Linux provides a rich ecosystem of profiling tools, each suited to different problem domains. perf excels at CPU-bound workloads and hardware event counting. ftrace provides function-level tracing with minimal overhead. The BPF Compiler Collection (BCC) enables custom analysis scripts without kernel patches. Flame graphs convert complex profiling data into visual call stacks that immediately reveal bottlenecks.

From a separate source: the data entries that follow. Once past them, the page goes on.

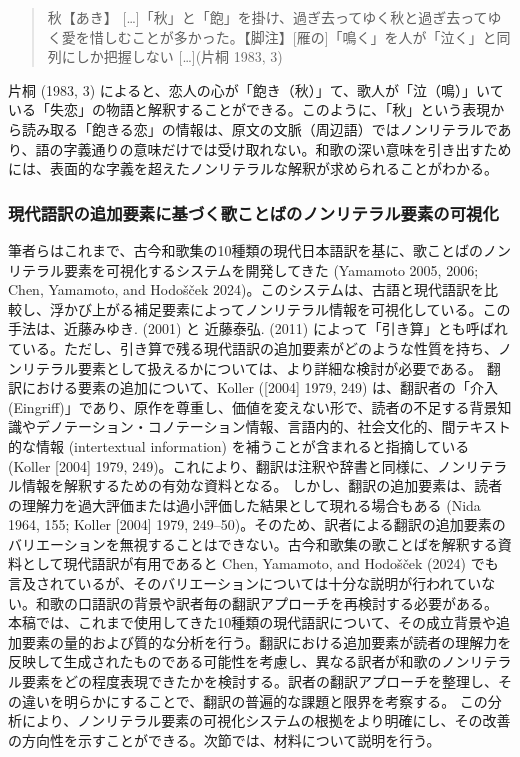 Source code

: \documentclass[
  letterpaper,
  DIV=11,
  numbers=noendperiod]{scrartcl}
\begin{document}
\begin{quote}
秋【あき】
{[}\ldots{]}「秋」と「飽」を掛け、過ぎ去ってゆく秋と過ぎ去ってゆく愛を惜しむことが多かった。【脚注】{[}雁の{]}「鳴く」を人が「泣く」と同列にしか把握しない
{[}\ldots{]}(片桐 1983, 3)
\end{quote}

片桐 (1983, 3)
によると、恋人の心が「飽き（秋）」て、歌人が「泣（鳴）」いている「失恋」の物語と解釈することができる。このように、「秋」という表現から読み取る「飽きる恋」の情報は、原文の文脈（周辺語）ではノンリテラルであり、語の字義通りの意味だけでは受け取れない。和歌の深い意味を引き出すためには、表面的な字義を超えたノンリテラルな解釈が求められることがわかる。

\subsubsection{現代語訳の追加要素に基づく歌ことばのノンリテラル要素の可視化}\label{ux73feux4ee3ux8a9eux8a33ux306eux8ffdux52a0ux8981ux7d20ux306bux57faux3065ux304fux6b4cux3053ux3068ux3070ux306eux30ceux30f3ux30eaux30c6ux30e9ux30ebux8981ux7d20ux306eux53efux8996ux5316}

筆者らはこれまで、古今和歌集の10種類の現代日本語訳を基に、歌ことばのノンリテラル要素を可視化するシステムを開発してきた
(Yamamoto 2005, 2006; Chen, Yamamoto, and Hodošček
2024)。このシステムは、古語と現代語訳を比較し、浮かび上がる補足要素によってノンリテラル情報を可視化している。この手法は、近藤みゆき.
(2001) と 近藤泰弘. (2011)
によって「引き算」とも呼ばれている。ただし、引き算で残る現代語訳の追加要素がどのような性質を持ち、ノンリテラル要素として扱えるかについては、より詳細な検討が必要である。
翻訳における要素の追加について、Koller ({[}2004{]} 1979, 249)
は、翻訳者の「介入
(Eingriff)」であり、原作を尊重し、価値を変えない形で、読者の不足する背景知識やデノテーション・コノテーション情報、言語内的、社会文化的、間テキスト的な情報
(intertextual information) を補うことが含まれると指摘している (Koller
{[}2004{]} 1979,
249)。これにより、翻訳は注釈や辞書と同様に、ノンリテラル情報を解釈するための有効な資料となる。
しかし、翻訳の追加要素は、読者の理解力を過大評価または過小評価した結果として現れる場合もある
(Nida 1964, 155; Koller {[}2004{]} 1979,
249--50)。そのため、訳者による翻訳の追加要素のバリエーションを無視することはできない。古今和歌集の歌ことばを解釈する資料として現代語訳が有用であると
Chen, Yamamoto, and Hodošček (2024)
でも言及されているが、そのバリエーションについては十分な説明が行われていない。和歌の口語訳の背景や訳者毎の翻訳アプローチを再検討する必要がある。
本稿では、これまで使用してきた10種類の現代語訳について、その成立背景や追加要素の量的および質的な分析を行う。翻訳における追加要素が読者の理解力を反映して生成されたものである可能性を考慮し、異なる訳者が和歌のノンリテラル要素をどの程度表現できたかを検討する。訳者の翻訳アプローチを整理し、その違いを明らかにすることで、翻訳の普遍的な課題と限界を考察する。
この分析により、ノンリテラル要素の可視化システムの根拠をより明確にし、その改善の方向性を示すことができる。次節では、材料について説明を行う。
\end{document}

When to Use / When Not to Use
Performance profiling is appropriate when:
- Application runs slower than expected — Quantify where time is actually spent
- CPU utilization is high but throughput is low — Identify lock contention or memory pressure
- Investigating latency spikes — Trace request paths to find blocking operations
- Kernel performance tuning — Understand scheduler behavior, I/O patterns, or interrupt handling
Profiling is NOT appropriate when:
- The problem is obvious from logs — Don’t profile what you already understand
- System is in crisis — Fix known issues first; profiling takes time to set up correctly
- Working on a feature that doesn’t exist yet — Profile production or realistic benchmarks, not speculation
Architecture or Flow Diagram
flowchart TB
subgraph "Data Sources"
PMC[Hardware PMCs<br/>Performance Monitoring Counters]
SWC[Software Counters<br/>tracepoints, kprobes, uprobes]
TIM[Timers<br/>interval sampling]
end
subgraph "Collection Layer"
PERF[perf stat / record]
FTRACE[ftrace<br/>function / wakeup / irq]
BCC[BCC Tools<br/>Python / Lua frontends]
end
subgraph "Analysis Layer"
FG[FlameGraph<br/>stack collapse + svg]
RAPP[rapp<br/>rapport text reports]
STD[perf report<br/>text browser]
end
PMC --> PERF
SWC --> FTRACE
SWC --> BCC
PERF --> STD
PERF --> FG
FTRACE --> FG
BCC --> FG
style FG stroke:#ff6b6b,stroke-width:3px
Core Concepts
perf: The Swiss Army Knife
perf is the primary userspace interface to Linux performance monitoring:
# Basic CPU profiling - record stack traces for 30 seconds
perf record -F 99 -g -a -- sleep 30
# Analyze specific process
perf record -F 100 -g -p $PID -- sleep 10
# Hardware event counting
perf stat -e cycles,instructions,cache-misses -a -- sleep 5
# Profile kernel functions
perf record -g -a --call-graph dwarf sleep 10
# View results
perf report --stdio --symbol-filter='*my_function*'
ftrace: Function-Level Tracing
ftrace provides kernel-internal tracing with minimal overhead:
# Enable function tracer (requires debugfs)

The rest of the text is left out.